Corpus Christi processions celebrate the Real Presence of Christ

The Miscellany/file photo: People from the Cathedral of St. John the Baptist walk in a eucharistic procession June 3, 2018, in honor of the feast of Corpus Christi. The feast day is celebrated this year on June 23.

The Solemnity of the Most Holy Body and Blood of Christ is also known as the Solemnity of Corpus Christi, which translates from Latin to “Body of Christ.”

This feast celebrates the Real Presence of Jesus Christ in the Holy Eucharist — Body, Blood, Soul, and Divinity. It is traditionally celebrated on the Thursday following the Solemnity of the Holy Trinity or, in countries where it is not a holy day of obligation, on the following Sunday.

At the Vatican, Pope Francis will recite the Angelus prayer at noon Sunday, June 23, with visitors gathered in St. Peter’s Square. In the evening, at a parish in Rome’s Casal Bertone neighborhood, he will celebrate Mass for the feast of the Body and Blood of Christ and lead benediction after a Corpus Christi procession.

Churches in the Diocese of Charleston, S.C., also hold processions to honor the feast of Corpus Christi.

The feast originated in France in the mid-1200s and was extended to the whole Church by Pope Urban IV in 1264.

The day calls us to focus on two manifestations of the Body of Christ, the Holy Eucharist and the Church. The primary purpose is to focus our attention on the Eucharist. The opening prayer at Mass calls our attention to Jesus’ suffering and death and our worship of Him, especially in the Eucharist. At every Mass our attention is called to the Eucharist and the Real Presence of Christ in it.
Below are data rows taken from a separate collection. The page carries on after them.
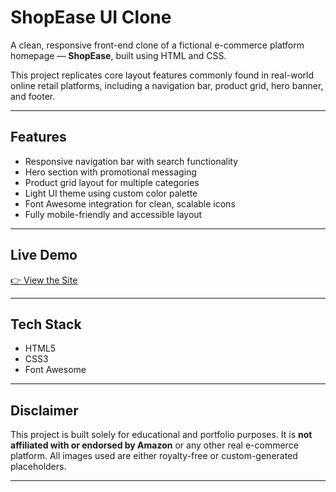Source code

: # ShopEase UI Clone

A clean, responsive front-end clone of a fictional e-commerce platform homepage — **ShopEase**, built using HTML and CSS.

This project replicates core layout features commonly found in real-world online retail platforms, including a navigation bar, product grid, hero banner, and footer.

---

## Features

- Responsive navigation bar with search functionality
- Hero section with promotional messaging
- Product grid layout for multiple categories
- Light UI theme using custom color palette
- Font Awesome integration for clean, scalable icons
- Fully mobile-friendly and accessible layout

---

## Live Demo

[👉 View the Site](https://ra-tech.github.io/ShopEase/)  

---

## Tech Stack

- HTML5  
- CSS3  
- Font Awesome  

---

## Disclaimer

This project is built solely for educational and portfolio purposes. It is **not affiliated with or endorsed by Amazon** or any other real e-commerce platform. All images used are either royalty-free or custom-generated placeholders.

---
The secondary focus of this feast is upon the Body of Christ as it is present in the Church. The Church is called the Body of Christ because of the intimate communion which Jesus shares with his disciples. He expresses this in the Gospels by using the metaphor of a body in which He is the head. This image helps keep in focus both the unity and the diversity of the Church.

The Feast of Corpus Christi is commonly used as an opportunity for public Eucharistic processions, which serves as a sign of common faith and adoration. Our worship of Jesus in His Body and Blood calls us to offer to God our Father a pledge of undivided love and an offering of ourselves to the service of others.